Alors que la situation à l’Est de la RDC ne cesse de se dégrader, une partie de la jeunesse de la diaspora s’engage avec force, bien loin des clichés qui la dépeignent comme dépolitisée. Depuis 2023, on assiste à Paris et ailleurs à une multiplication des mobilisations : manifestations, campagnes de sensibilisation, créations de médias et d’associations, événements culturels en soutien au peuple congolais.
Le 25 juin dernier, nous avons rencontré les trois fondatrices de Kimzo pour un entretien exclusif, dans le cadre de ces mois de juin et de juillet si symbolique pour l’histoire de la RDC.

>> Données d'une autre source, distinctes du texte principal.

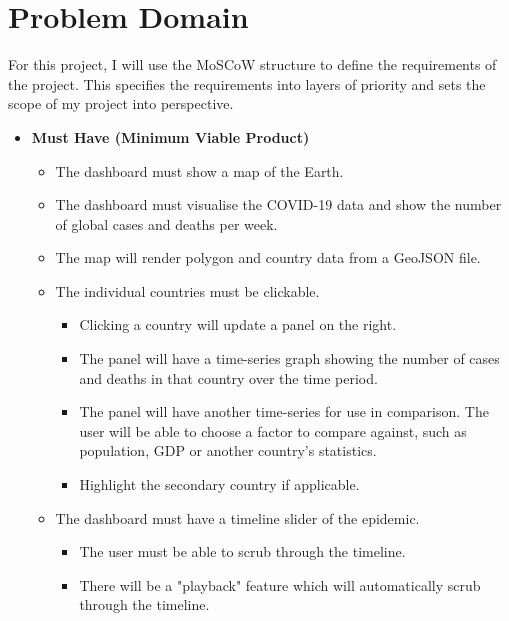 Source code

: \documentclass{report}
\begin{document}
\newpage


\chapter{Problem Domain}
For this project, I will use the MoSCoW structure to define the requirements of the project. This specifies the requirements into layers of priority and sets the scope of my project into perspective.\\
\begin{itemize}
    \item \textbf{\Large{Must Have (Minimum Viable Product)}}
    \begin{itemize}
        \item The dashboard must show a map of the Earth.
        \item The dashboard must visualise the COVID-19 data and show the number of global cases and deaths per week.
        \item The map will render polygon and country data from a GeoJSON file.
        \item The individual countries must be clickable.
        \begin{itemize}
            \item Clicking a country will update a panel on the right.
            \item The panel will have a time-series graph showing the number of cases and deaths in that country over the time period.
            \item The panel will have another time-series for use in comparison. The user will be able to choose a factor to compare against, such as population, GDP or another country's statistics.
            \item Highlight the secondary country if applicable.
        \end{itemize}
        \item The dashboard must have a timeline slider of the epidemic.
        \begin{itemize}
            \item The user must be able to scrub through the timeline.
            \item There will be a "playback" feature which will automatically scrub through the timeline.

\end{itemize}
\end{itemize}
\end{itemize}
\end{document}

Naissance d’un projet entre urgence et conviction
Mana : Est-ce que vous pouvez vous présenter ?
Naomi :
Je m’appelle Naomi, j’ai 27 ans. Je suis la secrétaire de l’association Kimzo et étudiante en master de management de la musique. Mon objectif principal, c’est de créer des événements artistiques pour valoriser les talents émergents. Cette année, on a décidé de lancer un projet qui permette à la fois de mettre en lumière des artistes et de défendre une cause qui nous tient particulièrement à cœur. C’est dans cette optique qu’on a créé l’association Kimzo et lancé le concert caritatif Kimzo Live.
Elie :
Moi, c’est Elie, j’ai 23 ans – bientôt 24. Je suis aussi en dernière année de master en management de la musique. Actuellement, je suis en stage en communication et production chez Session 32, une structure qui organise des événements à Paris. Mon projet professionnel, ce serait de devenir bookeuse, plutôt dans le domaine du live, et si possible à l’international.
Line :
Moi c’est Line, j’ai 23 ans. Je suis la trésorière de l’association Kimzo. Comme Naomi et Elie, je suis en master de management de la musique, et je travaille en parallèle comme cheffe de projet dans un label. Mon objectif professionnel, c’est de faire du management d’artistes. Et en ce qui concerne Kimzo, c’est un projet qui me touche profondément, au-delà de l’aspect humain, parce que je suis congolaise.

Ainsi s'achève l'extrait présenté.